Auch der Käufer eines Neuwagens, der vom VW-Abgasskandal betroffen ist, muss dem Verkäufer grundsätzlich Gelegenheit zur Nacherfüllung geben, bevor er vom Kaufvertrag zurücktreten darf. Eine Nachbesserung ist dem Käufer insbesondere nicht deshalb unzumutbar, weil sie erst frühestens Anfang September 2016 wird erfolgen können. Auch kann der Käufer im Regelfall nicht mit Erfolg geltend machen, der Verkäufer habe ihn arglistig getäuscht.

LG Stralsund, Urteil vom 03.03.2016 – 6 O 236/15

Sachverhalt: Der Kläger verlangt die Rückabwicklung eines Pkw-Kaufvertrages.

Er erwarb am 16.05.2014 von der Beklagten einen Neuwagen (Škoda Fabia) zum Preis von 16.660 €. Der Motor dieses Fahrzeugs stammt von der Volkswagen AG und ist ein sogenannter Schummelmotor: Er gehört zu jenen Motoren, die mit einer mit Blick auf die Abgaswerte problematischen Software versehen wurden.

Mit Schreiben vom 16.10.2015 äußerte der Kläger deshalb gegenüber der Beklagten den Wunsch, den Kaufvertrag rückabzuwickeln.
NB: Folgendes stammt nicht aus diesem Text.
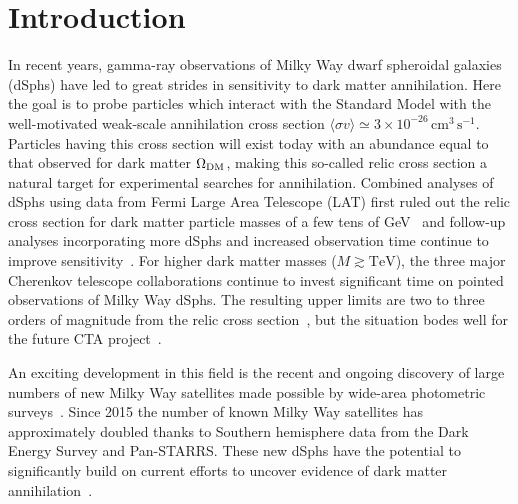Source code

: \documentclass[prd,twocolumn,showpacs,preprintnumbers,superscriptaddress,nofootinbib,amsmath,amssymb,nobalancelastpage]{revtex4}
\def\sigv{{\langle\sigma v\rangle}}
\begin{document}
\maketitle

\section{Introduction}

In recent years, gamma-ray observations of Milky Way dwarf spheroidal galaxies (dSphs) have
led to great strides in sensitivity to dark matter annihilation. Here
the goal is to probe particles which interact with the Standard Model with the well-motivated weak-scale annihilation
cross section $\sigv \simeq 3 \times 10^{-26}\,\mathrm{cm^3 \,s^{-1}}$. Particles having this cross section will exist today with an abundance equal to that observed for dark matter $\Omega_{\rm DM}$, making this so-called relic cross section a natural target for experimental searches for annihilation.
Combined analyses of dSphs using data from
Fermi Large Area Telescope (LAT) first ruled out the relic cross section for dark matter particle masses of a few tens of
GeV~\cite{2011PhRvL.107x1303G,2011PhRvL.107x1302A} and follow-up
analyses incorporating more dSphs and increased observation time
continue to improve
sensitivity~\cite[e.g.][]{2014PhRvD..89d2001A,2015PhRvD..91h3535G,2015PhRvL.115w1301A}. For
higher dark matter masses ($M \gtrsim \mathrm{TeV}$), the three major
Cherenkov telescope collaborations continue to invest significant time
on pointed observations of Milky Way dSphs. The resulting upper limits
are two to three orders of magnitude from the relic cross
section~\cite{2012PhRvD..85f2001A,2014JCAP...02..008A,2014PhRvD..90k2012A,2016JCAP...02..039M,2015arXiv150901105Z},
but the situation bodes well for the future CTA
project~\cite[e.g.][]{2015arXiv150806128C}.

An exciting development in this field is the recent and
ongoing discovery of large numbers of new Milky Way satellites made
possible by wide-area photometric
surveys~\cite[e.g.][]{2015ApJ...805..130K,2015ApJ...807...50B,2015ApJ...802L..18L,2015ApJ...813..109D}. Since
2015 the number of known Milky Way satellites has approximately
doubled thanks to Southern hemisphere data from the Dark Energy Survey
and Pan-STARRS. These new dSphs have the potential to significantly
build on current efforts to uncover evidence of dark matter
annihilation~\cite[e.g.][]{2015PhRvD..91f3515H,2015PhRvL.115h1101G,2015ApJ...809L...4D,2015JCAP...09..016H,2015arXiv151109252L}.
\end{document}
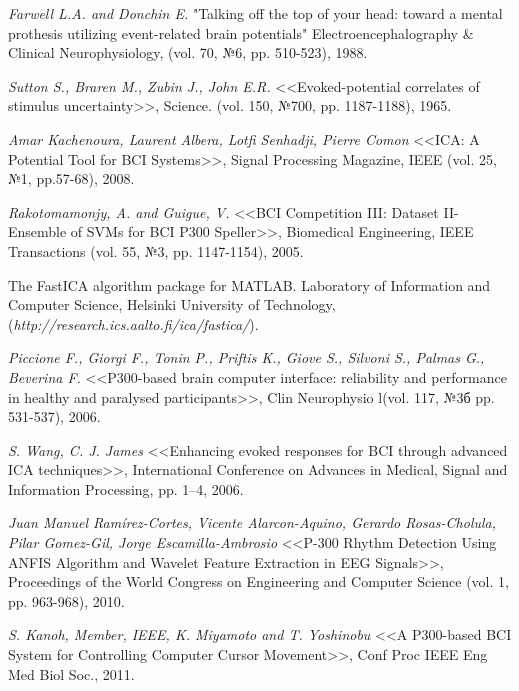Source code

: \documentclass[12pt,fleqn]{article}
\begin{document}

\newpage

\renewcommand{\bibname}{Список литературы}
\addcontentsline{toc}{section}{\bibname}


\def\BibUrl#1.{}\def\BibAnnote#1.{}


\begin{thebibliography}{1}

{\it Farwell L.A. and Donchin E.}
\newblock "Talking off the top of your head: toward a mental prothesis utilizing event-related brain potentials"
\newblock Electroencephalography \& Clinical Neurophysiology, (vol. 70, №6, pp. 510-523), 1988.

{\it Sutton S., Braren M., Zubin J., John E.R.}
\newblock <<Evoked-potential correlates of stimulus uncertainty>>,
\newblock Science. (vol. 150, №700, pp. 1187-1188), 1965.

{\it Amar Kachenoura, Laurent Albera, Lotfi Senhadji, Pierre Comon}
\newblock <<ICA: A Potential Tool for BCI Systems>>,
\newblock Signal Processing Magazine, IEEE (vol. 25, №1, pp.57-68), 2008.

{\it Rakotomamonjy, A. and Guigue, V.}
\newblock <<BCI Competition III: Dataset II- Ensemble of SVMs for BCI P300 Speller>>,
\newblock Biomedical Engineering, IEEE Transactions (vol. 55, №3, pp. 1147-1154), 2005.

The FastICA algorithm package for MATLAB.
\newblock Laboratory of Information and Computer Science, Helsinki University of Technology,
\newblock ({\it http://research.ics.aalto.fi/ica/fastica/}).

{\it Piccione F., Giorgi F., Tonin P., Priftis K., Giove S., Silvoni S., Palmas G., Beverina F.}
\newblock  <<P300-based brain computer interface: reliability and performance in healthy and paralysed participants>>,
\newblock Clin Neurophysio l(vol. 117, №3б pp. 531-537), 2006.

{\it S. Wang, C. J. James}
\newblock <<Enhancing evoked responses for BCI through advanced ICA techniques>>,
\newblock International Conference on Advances in Medical, Signal and Information Processing, pp. 1--4, 2006.

{\it Juan Manuel Ramírez-Cortes, Vicente Alarcon-Aquino, Gerardo Rosas-Cholula, Pilar Gomez-Gil, Jorge Escamilla-Ambrosio} 
\newblock <<P-300 Rhythm Detection Using ANFIS Algorithm and Wavelet Feature Extraction in EEG Signals>>,
\newblock Proceedings of the World Congress on Engineering and Computer Science (vol. 1,  pp. 963-968), 2010.

{\it S. Kanoh, Member, IEEE, K. Miyamoto and T. Yoshinobu}
\newblock <<A P300-based BCI System for Controlling Computer Cursor Movement>>,
\newblock Conf Proc IEEE Eng Med Biol Soc., 2011.
\end{thebibliography}
\end{document}
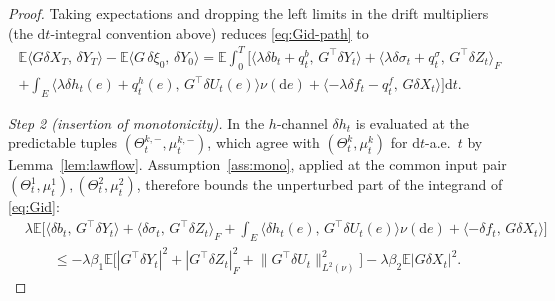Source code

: \documentclass[preprint,12pt]{elsarticle}
\newcommand{\E}{\mathbb{E}}
\newcommand{\diff}{\mathrm{d}}
\newcommand{\inner}[2]{\langle #1,\,#2\rangle}
\newcommand{\Lnu}{L^2(\nu)}
\newcommand{\Gstar}{G^{\!\top}}
\newcommand{\Lnorm}[1]{\lVert #1\rVert_{\Lnu}}
\numberwithin{equation}{section}
\theoremstyle{plain}
\theoremstyle{definition}
\theoremstyle{\PaperRemarkStyle}
\begin{document}
\begin{proof}
Taking expectations and dropping the left limits in the drift multipliers (the
$\diff t$-integral convention above) reduces \eqref{eq:Gid-path} to
\begin{multline}\label{eq:Gid}
\E\inner{G\delta X_T}{\delta Y_T}-\E\inner{G\,\delta\xi_0}{\delta Y_0}
=\E\!\int_0^T\!\Big[\inner{\lambda\delta b_t+q^b_t}{\Gstar\delta Y_t}
+\inner{\lambda\delta\sigma_t+q^\sigma_t}{\Gstar\delta Z_t}_F\\
+\!\int_E\!\inner{\lambda\delta h_t(e)+q^h_t(e)}{\Gstar\delta U_t(e)}\nu(\diff e)
+\inner{-\lambda\delta f_t-q^f_t}{G\delta X_t}\Big]\diff t .
\end{multline}

\emph{Step 2 (insertion of monotonicity).} In the $h$-channel $\delta h_t$ is evaluated at the
predictable tuples $(\Theta^{k,-}_t,\mu^{k,-}_t)$, which agree with $(\Theta^k_t,\mu^k_t)$
for $\diff t$-a.e.\ $t$ by Lemma~\ref{lem:lawflow}. Assumption~\ref{ass:mono}, applied at
the common input pair $(\Theta^1_t,\mu^1_t),(\Theta^2_t,\mu^2_t)$, therefore bounds the
unperturbed part of the integrand of \eqref{eq:Gid}:
\begin{equation}\label{eq:intmono}
\begin{aligned}
&\lambda\E\Big[\inner{\delta b_t}{\Gstar\delta Y_t}+\inner{\delta\sigma_t}{\Gstar\delta Z_t}_F
+\!\int_E\!\inner{\delta h_t(e)}{\Gstar\delta U_t(e)}\nu(\diff e)+\inner{-\delta f_t}{G\delta X_t}\Big]\\
&\qquad\le-\lambda\beta_1\E\big[|\Gstar\delta Y_t|^2+|\Gstar\delta Z_t|_F^2+\Lnorm{\Gstar\delta U_t}^2\big]
-\lambda\beta_2\E|G\delta X_t|^2 .
\end{aligned}
\end{equation}


\end{proof}
\end{document}
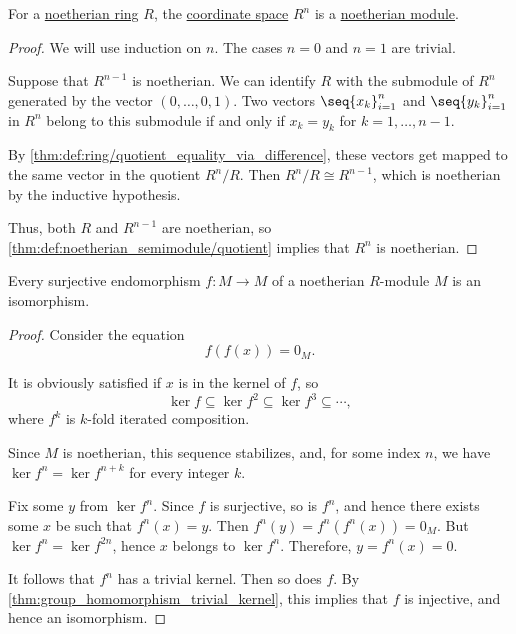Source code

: \begin{proposition}\label{thm:noetherian_free_module}
  For a \hyperref[def:noetherian_semiring]{noetherian ring} \( R \), the \hyperref[def:coordinate_space]{coordinate space} \( R^n \) is a \hyperref[def:noetherian_semimodule]{noetherian module}.
\end{proposition}
\begin{proof}
  We will use induction on \( n \). The cases \( n = 0 \) and \( n = 1 \) are trivial.

  Suppose that \( R^{n-1} \) is noetherian. We can identify \( R \) with the submodule of \( R^n \) generated by the vector \( (0, \ldots, 0, 1) \). Two vectors \( \seq{ x_k }_{i=1}^n \) and  \( \seq{ y_k }_{i=1}^n \) in \( R^n \) belong to this submodule if and only if \( x_k = y_k \) for \( k = 1, \ldots, n - 1 \).

  By \cref{thm:def:ring/quotient_equality_via_difference}, these vectors get mapped to the same vector in the quotient \( R^n / R \). Then \( R^n / R \cong R^{n-1} \), which is noetherian by the inductive hypothesis.

  Thus, both \( R \) and \( R^{n-1} \) are noetherian, so \cref{thm:def:noetherian_semimodule/quotient} implies that \( R^n \) is noetherian.
\end{proof}

\begin{lemma}\label{thm:surjective_endomorphism_over_noetherian_module}
  Every surjective endomorphism \( f: M \to M \) of a noetherian \( R \)-module \( M \) is an isomorphism.
\end{lemma}
\begin{proof}
  Consider the equation
  \begin{equation*}
    f(f(x)) = 0_M.
  \end{equation*}

  It is obviously satisfied if \( x \) is in the kernel of \( f \), so
  \begin{equation*}
    \ker f \subseteq \ker f^2 \subseteq \ker f^3 \subseteq \cdots,
  \end{equation*}
  where \( f^k \) is \( k \)-fold iterated composition.

  Since \( M \) is noetherian, this sequence stabilizes, and, for some index \( n \), we have \( \ker f^n = \ker f^{n + k} \) for every integer \( k \).

  Fix some \( y \) from \( \ker f^n \). Since \( f \) is surjective, so is \( f^n \), and hence there exists some \( x \) be such that \( f^n(x) = y \). Then \( f^n(y) = f^n(f^n(x)) = 0_M \). But \( \ker f^n = \ker f^{2n} \), hence \( x \) belongs to \( \ker f^n \). Therefore, \( y = f^n(x) = 0 \).

  It follows that \( f^n \) has a trivial kernel. Then so does \( f \). By \cref{thm:group_homomorphism_trivial_kernel}, this implies that \( f \) is injective, and hence an isomorphism.
\end{proof}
Die Beklagte lehnte eine Rückabwicklung ab.

Daraufhin erklärte der Kläger mit anwaltlichem Schreiben vom 23.10.2015 den Rücktritt vom Kaufvertrag und lehnte zugleich eine Nachbesserung seines Fahrzeugs ab.

Er behauptet, durch die vorgesehenen Nachbesserungsmaßnahmen werde es zu einem Leistungsverlust und einem höheren Treibstoffverbrauch kommen. Sein Fahrzeug – so meint der Kläger – sei derzeit nur „vorübergehend“ zum Straßenverkehr zugelassen, und eine Frist zur Nachbesserung habe er der Beklagten jedenfalls deshalb nicht setzen müssen, weil er arglistig getäuscht worden sei.

Die Klage hatte keinen Erfolg.

Aus den Gründen: Dem Kläger steht der geltend gemachte Anspruch unter keinem rechtlichen Gesichtspunkt zu.

Insbesondere hat er keinen Anspruch auf Rückabwicklung des mit der Beklagten abgeschlossenen Kaufvertrages aufgrund des § 437 Nr. 2 BGB i. V. mit den §§ 440, 323, 326 V BGB.

Voraussetzung für diesen Anspruch ist, dass der dem Kläger verkaufte Pkw mangelhaft ist. Mangelhaft ist eine Kaufsache gemäß § 434 I 1 BGB dann, wenn die tatsächliche Beschaffenheit nicht der vereinbarten Beschaffenheit entspricht. Nach Maßgabe dessen kann die Installation einer speziellen Manipulationssoftware eine Abweichung von der üblichen Beschaffenheit i. S. des § 434 I 2 Nr. 2 BGB darstellen. Gegebenenfalls kommt auch ein Sachmangel in Betracht i. S. des § 434 I 3 BGB, weil der Hersteller öffentliche Äußerungen über die Einhaltung bestimmter Abgasnormen, zum Beispiel in Prospekten oder auf Internetseiten, gemacht hat.

Die Frage kann aber letztlich ebenso dahinstehen wie die Frage, ob dem Recht zum Rücktritt der Umstand entgegensteht, dass ein derartiger Mangel gegebenenfalls unerheblich ist (§ 437 Nr. 2 BGB i. V. mit § 323 V 2 BGB).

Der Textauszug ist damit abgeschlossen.